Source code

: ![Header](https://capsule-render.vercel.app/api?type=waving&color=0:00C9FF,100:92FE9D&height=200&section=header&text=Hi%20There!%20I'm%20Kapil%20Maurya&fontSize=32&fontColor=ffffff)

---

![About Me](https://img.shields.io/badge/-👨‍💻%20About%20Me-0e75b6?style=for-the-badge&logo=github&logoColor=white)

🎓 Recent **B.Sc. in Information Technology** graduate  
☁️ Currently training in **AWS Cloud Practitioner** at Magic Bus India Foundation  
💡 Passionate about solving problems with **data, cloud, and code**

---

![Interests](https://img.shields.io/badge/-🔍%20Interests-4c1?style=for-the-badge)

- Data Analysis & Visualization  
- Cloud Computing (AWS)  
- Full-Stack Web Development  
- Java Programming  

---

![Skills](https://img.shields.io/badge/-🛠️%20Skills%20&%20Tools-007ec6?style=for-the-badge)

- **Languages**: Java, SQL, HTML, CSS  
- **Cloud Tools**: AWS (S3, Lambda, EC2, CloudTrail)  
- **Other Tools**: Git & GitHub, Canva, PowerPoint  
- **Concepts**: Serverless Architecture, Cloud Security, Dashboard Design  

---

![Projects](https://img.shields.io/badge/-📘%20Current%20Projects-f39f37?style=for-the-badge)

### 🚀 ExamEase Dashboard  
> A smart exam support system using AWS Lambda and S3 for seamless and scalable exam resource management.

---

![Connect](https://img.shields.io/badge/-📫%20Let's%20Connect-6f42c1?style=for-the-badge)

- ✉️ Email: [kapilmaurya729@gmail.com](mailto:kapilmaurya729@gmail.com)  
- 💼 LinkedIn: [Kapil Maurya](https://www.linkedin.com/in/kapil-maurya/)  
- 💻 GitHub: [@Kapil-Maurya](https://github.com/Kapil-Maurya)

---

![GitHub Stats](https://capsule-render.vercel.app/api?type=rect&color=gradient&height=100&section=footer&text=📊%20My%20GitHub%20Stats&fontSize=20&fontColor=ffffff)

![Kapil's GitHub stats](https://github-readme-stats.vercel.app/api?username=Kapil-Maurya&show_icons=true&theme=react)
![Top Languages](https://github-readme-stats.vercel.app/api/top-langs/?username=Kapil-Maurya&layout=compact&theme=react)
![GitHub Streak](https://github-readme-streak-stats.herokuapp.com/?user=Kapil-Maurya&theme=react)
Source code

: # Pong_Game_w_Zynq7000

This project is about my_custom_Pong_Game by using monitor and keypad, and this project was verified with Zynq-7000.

++++++++++++++++++++

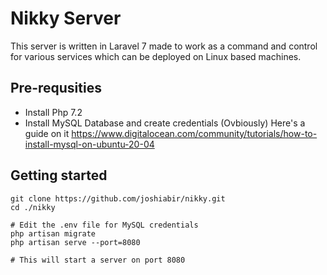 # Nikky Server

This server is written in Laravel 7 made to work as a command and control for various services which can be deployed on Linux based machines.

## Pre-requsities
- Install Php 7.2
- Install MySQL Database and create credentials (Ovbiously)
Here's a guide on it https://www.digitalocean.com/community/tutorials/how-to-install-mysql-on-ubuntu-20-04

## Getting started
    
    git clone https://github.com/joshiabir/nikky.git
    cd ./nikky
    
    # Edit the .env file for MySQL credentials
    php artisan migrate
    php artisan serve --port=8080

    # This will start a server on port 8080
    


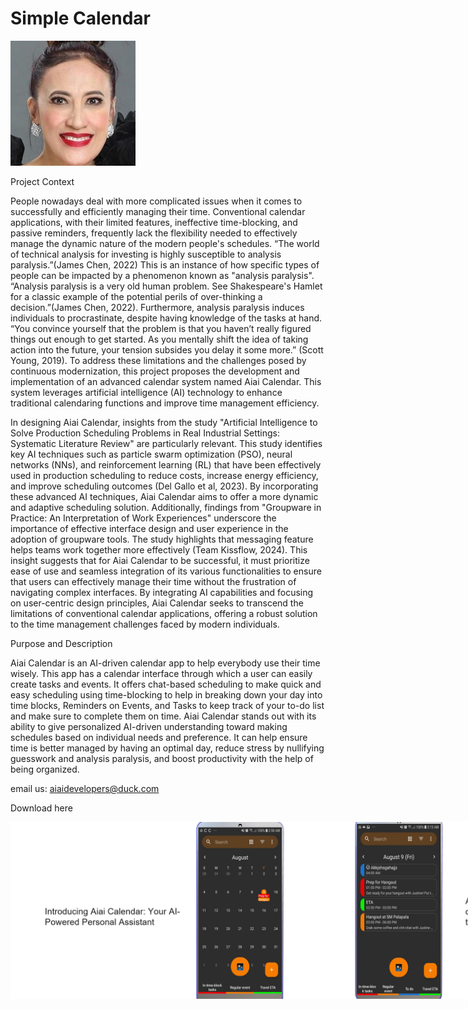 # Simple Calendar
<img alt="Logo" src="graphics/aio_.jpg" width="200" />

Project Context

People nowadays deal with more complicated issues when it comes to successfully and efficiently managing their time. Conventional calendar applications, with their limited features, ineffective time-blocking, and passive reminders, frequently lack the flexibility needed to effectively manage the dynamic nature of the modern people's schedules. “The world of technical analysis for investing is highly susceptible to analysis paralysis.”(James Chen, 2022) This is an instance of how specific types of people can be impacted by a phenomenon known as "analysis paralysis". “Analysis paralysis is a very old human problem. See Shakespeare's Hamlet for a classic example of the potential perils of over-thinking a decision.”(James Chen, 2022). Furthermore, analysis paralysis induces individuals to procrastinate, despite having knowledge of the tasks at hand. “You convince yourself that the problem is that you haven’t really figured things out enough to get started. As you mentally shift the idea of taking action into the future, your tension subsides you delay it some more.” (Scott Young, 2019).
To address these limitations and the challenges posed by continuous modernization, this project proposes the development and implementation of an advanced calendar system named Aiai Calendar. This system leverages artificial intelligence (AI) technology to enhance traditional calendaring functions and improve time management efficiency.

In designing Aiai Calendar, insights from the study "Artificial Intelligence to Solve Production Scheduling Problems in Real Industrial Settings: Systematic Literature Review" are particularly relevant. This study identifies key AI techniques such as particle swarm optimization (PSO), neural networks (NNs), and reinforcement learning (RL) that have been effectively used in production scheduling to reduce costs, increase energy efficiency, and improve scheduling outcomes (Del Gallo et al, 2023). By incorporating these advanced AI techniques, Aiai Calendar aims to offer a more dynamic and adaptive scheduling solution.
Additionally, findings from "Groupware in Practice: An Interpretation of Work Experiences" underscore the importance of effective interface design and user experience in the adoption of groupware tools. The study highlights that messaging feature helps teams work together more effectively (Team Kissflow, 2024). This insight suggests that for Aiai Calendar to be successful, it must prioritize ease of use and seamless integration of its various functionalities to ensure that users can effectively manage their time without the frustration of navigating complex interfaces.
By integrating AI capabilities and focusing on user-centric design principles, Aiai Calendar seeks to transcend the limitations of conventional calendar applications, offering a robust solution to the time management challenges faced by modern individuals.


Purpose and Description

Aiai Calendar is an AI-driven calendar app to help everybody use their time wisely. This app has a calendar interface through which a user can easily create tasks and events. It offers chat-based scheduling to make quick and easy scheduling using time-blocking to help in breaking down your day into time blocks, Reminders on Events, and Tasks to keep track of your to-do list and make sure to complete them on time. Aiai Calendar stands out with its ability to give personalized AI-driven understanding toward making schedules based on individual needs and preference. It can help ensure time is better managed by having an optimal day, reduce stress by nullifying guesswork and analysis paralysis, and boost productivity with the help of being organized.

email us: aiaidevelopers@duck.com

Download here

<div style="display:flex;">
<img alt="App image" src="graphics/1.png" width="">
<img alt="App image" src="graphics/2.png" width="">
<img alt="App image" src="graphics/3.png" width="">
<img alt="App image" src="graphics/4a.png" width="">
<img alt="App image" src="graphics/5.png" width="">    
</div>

++++++++++++++++++++

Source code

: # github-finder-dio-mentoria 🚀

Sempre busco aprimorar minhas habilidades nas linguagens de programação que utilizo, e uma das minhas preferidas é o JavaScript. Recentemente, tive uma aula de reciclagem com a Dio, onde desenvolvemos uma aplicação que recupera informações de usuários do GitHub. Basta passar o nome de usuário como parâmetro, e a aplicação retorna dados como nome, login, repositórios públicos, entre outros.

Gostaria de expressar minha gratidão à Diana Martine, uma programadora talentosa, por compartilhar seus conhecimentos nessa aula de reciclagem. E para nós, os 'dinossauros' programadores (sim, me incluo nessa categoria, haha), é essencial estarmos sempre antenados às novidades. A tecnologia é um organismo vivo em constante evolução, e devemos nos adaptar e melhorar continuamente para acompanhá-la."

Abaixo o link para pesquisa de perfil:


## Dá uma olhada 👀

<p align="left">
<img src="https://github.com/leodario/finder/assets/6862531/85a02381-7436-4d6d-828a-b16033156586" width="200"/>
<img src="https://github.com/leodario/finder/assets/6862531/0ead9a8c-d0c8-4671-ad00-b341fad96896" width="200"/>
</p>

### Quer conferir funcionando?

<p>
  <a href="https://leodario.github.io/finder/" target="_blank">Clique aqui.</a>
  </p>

++++++++++++++++++++

> WORK INSTRUCTIONS: Indicate how many lines of the material include the word "style"; the number alone is required.

> EXERCISE RESULT: 6